Depuis quelques semaines, tu es devenu le QG d’une colère, le puits où des solitudes viennent étancher leur soif, le métier à tisser autour duquel passent des fils de différentes couleurs, de différentes tailles, de différents accents, qui finissent par tisser un grand cri. Près des carrés de pelouse traitées au poison ou d’une statue représentant une spécialité régionale, ou près de rien, un carré de béton nu au carrefour des enseignes de toutes les multinationales, tu accueilles les braseros, des tréteaux, la toile cirée, les thermos. Toi qui étais le cercle qui laisser couler, tu es devenu barrage qui bloque, qui ralentit, qui immobilise. Un joyeux foutoir. Dans ton arène ça gueule, ça chante, ça applaudit, ça soupire. Ça vit. Ça se parle et ça se voit. Enfin.

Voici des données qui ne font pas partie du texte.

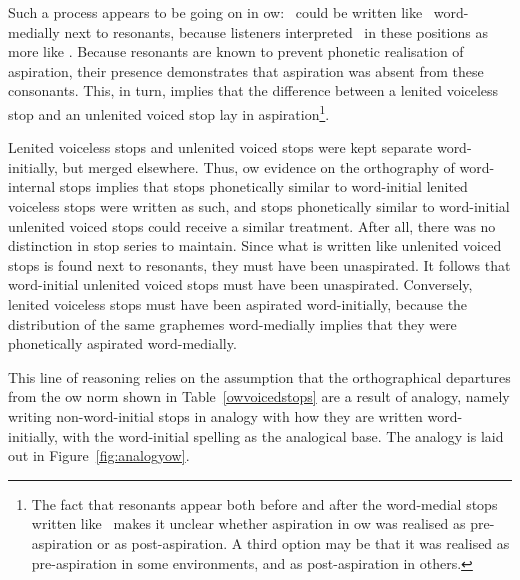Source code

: Such a process appears to be going on in \gls{ow}: \lT\  could be written like \xD\ word-medially next to resonants, because listeners interpreted \lT\ in these positions as more like \xD. Because resonants are known to prevent phonetic realisation of aspiration, their presence demonstrates that  aspiration was absent from these consonants. This, in turn, implies that the difference between a lenited voiceless stop and an unlenited voiced stop lay in aspiration\footnote{The fact that resonants appear both before and after the word-medial stops written like \xD\ makes it unclear whether  aspiration in \gls{ow} was realised as pre-aspiration or as  post-aspiration. A third option may be that it was realised as pre-aspiration in some environments, and as post-aspiration in others.}.

Lenited voiceless stops and unlenited voiced stops were kept separate word-initially, but merged elsewhere. Thus, \gls{ow} evidence on the orthography of word-internal stops implies that stops phonetically similar to word-initial lenited voiceless stops were written as such, and stops phonetically similar to word-initial unlenited voiced stops could receive a similar treatment. After all, there was no distinction in stop series to maintain. Since what is written like unlenited voiced stops is found next to resonants, they must have been unaspirated. It follows that word-initial unlenited voiced stops must have been unaspirated. Conversely, lenited voiceless stops must have been aspirated  word-initially, because the distribution of the same graphemes word-medially implies that they were phonetically aspirated word-medially.

This line of reasoning relies on the assumption that the orthographical departures from the \gls{ow} norm shown in Table~\ref{owvoicedstops} are a result of analogy, namely writing non-word-initial stops in analogy with how they are written word-initially, with the word-initial spelling as the analogical base. The analogy is laid out in Figure~\ref{fig:analogyow}.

Mais j’ai peur, bel ami. J’ai peur que tu ne demandes qu’à devenir un carrefour. Un vulgaire croisement géré par des feux que tu ne contrôles pas. Qui te donneront plus ici et moins là, et qui toujours te feront parler le même langage. Le langage des feux.

Mais si tu le voulais, tu pourrais être le bivouac d’une conquête plus grande que celle d’une augmentation de pouvoir d’achat. Tu serais la girouette qui ferait tourner le vent dans l’autre sens, et qui pointerait une autre direction. Là où la dignité humaine ne se mesurerait plus au pouvoir d’achat, où l’enjeu d’une vie ne serait pas de travailler pour gagner pour payer. Tu retrouverais un peu de ce que fut la place du village, ou l’agora de la cité grecque. Là où la politique se faisait par les citoyens. Sais-tu que toujours au centre de ces places, il y avait un vieil arbre. Qui donnait de l’ombre, des fruits, une terre fertile, qui attirait les oiseaux et avec eux les insectes et avec eux les récoltes. Pour rappeler à ceux qui parlent qu’ils ne parleront plus le jour où il ne sera plus.

Oui, c’est ainsi que je te vois, c’est ainsi que je t’espère. Fais-nous donc tourner la tête de l’autre côté, pour que ton QG de colère soit la ruche de l’espérance de demain.